Ce fut d'épuisement que je finis par lâcher mon arme et me laissa tomber au sol. Le regard fixé sur la créature, qui restait indéniablement immobile, je tentais de reprendre des forces. Je m'attendais presque à voir le sol s'ouvrir sous mes pieds ou a entendre arriver des soldats en armes… Mais non. Cette fois, tout resta calme, immobile et silencieux. Après de longues minutes de répits, je me persuadais enfin qu'aucune nouvelle mésaventure allait me tomber dessus. Je repris doucement des forces et me relevai en prenant le temps d'observer les lieux. La cavité faisait tout au plus une dizaine de mètres de diamètre et était étrangement circulaire pour une grotte naturelle. Aucune idée de ce que cette salle pouvait être, mais il était évident que les théories sur l'usage des puits étaient mises à mal. Ce n'était pas, de toutes manières, ma préoccupation actuelle. Je ramassai mon sac, puis je sortis ma « lance » du cadavre de la pieuvre. Le manche de bois restait solide et finalement l'objet était semblable aux lances de bois avec lesquels je m'étais entraînée plus jeune. Je fis un tour rapide de la grotte poussant du pieds les carcasses dévorées par l'ancien habitant des lieux, à la recherche de la moindre chose utile, avant de finalement remarquer une ouverture.

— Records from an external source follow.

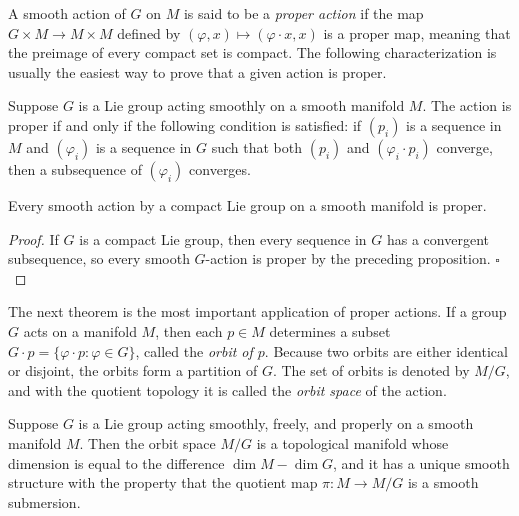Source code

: A smooth action of $G$ on $M$ is said to be a \textit{proper action} if the map $G \times M \to M \times M$ defined by $(\varphi, x) \mapsto (\varphi \cdot x, x)$ is a proper map, meaning that the preimage of every compact set is compact. The following characterization is usually the easiest way to prove that a given action is proper.

\begin{proposition}[]\label{prop:proper-action-condition}
Suppose $G$ is a Lie group acting smoothly on a smooth manifold $M$. The action is proper if and only if the following condition is satisfied: if $(p_i)$ is a sequence in $M$ and $(\varphi_i)$ is a sequence in $G$ such that both $(p_i)$ and $(\varphi_i \cdot p_i)$ converge, then a subsequence of $(\varphi_i)$ converges.
\end{proposition}

\begin{corollary}[]\label{cor:compact-lie-group-actions-proper}
Every smooth action by a compact Lie group on a smooth manifold is proper.
\end{corollary}

\begin{proof}
If $G$ is a compact Lie group, then every sequence in $G$ has a convergent subsequence, so every smooth $G$-action is proper by the preceding proposition. $\square$
\end{proof}

The next theorem is the most important application of proper actions. If a group $G$ acts on a manifold $M$, then each $p \in M$ determines a subset $G \cdot p = \{\varphi \cdot p : \varphi \in G\}$, called the \textit{orbit of $p$}. Because two orbits are either identical or disjoint, the orbits form a partition of $G$. The set of orbits is denoted by $M/G$, and with the quotient topology it is called the \textit{orbit space} of the action.

\begin{theorem}\label{thm:quotient-manifold-theorem}
Suppose $G$ is a Lie group acting smoothly, freely, and properly on a smooth manifold $M$. Then the orbit space $M/G$ is a topological manifold whose dimension is equal to the difference $\dim M - \dim G$, and it has a unique smooth structure with the property that the quotient map $\pi: M \to M/G$ is a smooth submersion.
\end{theorem}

Je me précipitai à travers la brèche faisant rouler quelques rochers derrière moi, escaladant un petit monticule de gravats. Arrivée au sommet, je détournai le regard ébloui par l'inquiétante lumière du jour. Devant moi, se dressait une faille, semblable à une cicatrice. Au-delà, on pouvait voir le sable bleu et le ciel éclatant du désert. Je sortis en relevant mon chèche pour me protéger du soleil tout en plissant les yeux pour tenter de voir à travers la lumière qui m'entourait.
Derrière moi, se dressait la montagne et devant moi l'inconnu.